A positive feedback loop between SERPINH1 and MMP-9/TGF-β1 promotes lung adenocarcinoma progression

Lung adenocarcinoma (LUAD), the most predominant subtype of lung cancer, is a leading cause of cancer-related death worldwide. However, its underlying molecular mechanisms remain poorly understood. In this study, we identified that SERPINH1, a member of the serine protease inhibitor (serpin) superfamily, is upregulated in LUAD tissues and cells. Furthermore, high expression of SERPINH1 is associated with poor prognosis in patients. Functional experiments revealed that overexpression of SERPINH1 promotes the proliferation, invasion, and migration of LUAD cells. Further investigation showed that MMP-9 is a novel binding partner of SERPINH1. SERPINH1 enhances the protein levels of MMP-9 by inhibiting its ubiquitination, which in turn promotes the activation and secretion of extracellular TGF-β1, leading to the activation of cancer-associated fibroblasts (CAFs).
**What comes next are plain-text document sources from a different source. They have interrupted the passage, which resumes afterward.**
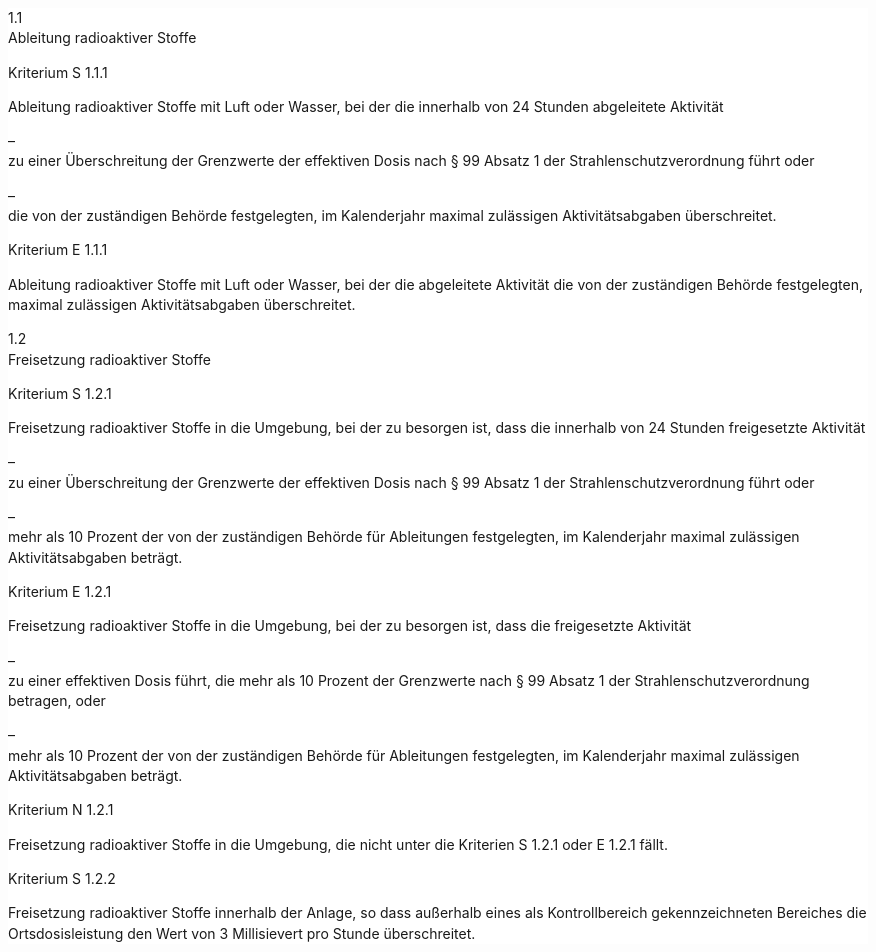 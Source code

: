 1.1  
Ableitung radioaktiver Stoffe

Kriterium S 1.1.1

Ableitung radioaktiver Stoffe mit Luft oder Wasser, bei der die innerhalb von 24 Stunden abgeleitete Aktivität

–  
zu einer Überschreitung der Grenzwerte der effektiven Dosis nach § 99 Absatz 1 der Strahlenschutzverordnung führt oder

–  
die von der zuständigen Behörde festgelegten, im Kalenderjahr maximal zulässigen Aktivitätsabgaben überschreitet.

Kriterium E 1.1.1

Ableitung radioaktiver Stoffe mit Luft oder Wasser, bei der die abgeleitete Aktivität die von der zuständigen Behörde festgelegten, maximal zulässigen Aktivitätsabgaben überschreitet.

1.2  
Freisetzung radioaktiver Stoffe

Kriterium S 1.2.1

Freisetzung radioaktiver Stoffe in die Umgebung, bei der zu besorgen ist, dass die innerhalb von 24 Stunden freigesetzte Aktivität

–  
zu einer Überschreitung der Grenzwerte der effektiven Dosis nach § 99 Absatz 1 der Strahlenschutzverordnung führt oder

–  
mehr als 10 Prozent der von der zuständigen Behörde für Ableitungen festgelegten, im Kalenderjahr maximal zulässigen Aktivitätsabgaben beträgt.

Kriterium E 1.2.1

Freisetzung radioaktiver Stoffe in die Umgebung, bei der zu besorgen ist, dass die freigesetzte Aktivität

–  
zu einer effektiven Dosis führt, die mehr als 10 Prozent der Grenzwerte nach § 99 Absatz 1 der Strahlenschutzverordnung betragen, oder

–  
mehr als 10 Prozent der von der zuständigen Behörde für Ableitungen festgelegten, im Kalenderjahr maximal zulässigen Aktivitätsabgaben beträgt.

Kriterium N 1.2.1

Freisetzung radioaktiver Stoffe in die Umgebung, die nicht unter die Kriterien S 1.2.1 oder E 1.2.1 fällt.

Kriterium S 1.2.2

Freisetzung radioaktiver Stoffe innerhalb der Anlage, so dass außerhalb eines als Kontrollbereich gekennzeichneten Bereiches die Ortsdosisleistung den Wert von 3 Millisievert pro Stunde überschreitet.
Additionally, the sustained activation of TGF-β signaling further enhances the transcription of SERPINH1, establishing a positive feedback loop between SERPINH1 and TGF-β1. Taken together, our findings suggest that the SERPINH1/TGF-β1 positive feedback loop plays a crucial role in the onset and metastasis of LUAD. SERPINH1 may serve as a potential prognostic and therapeutic target in LUAD.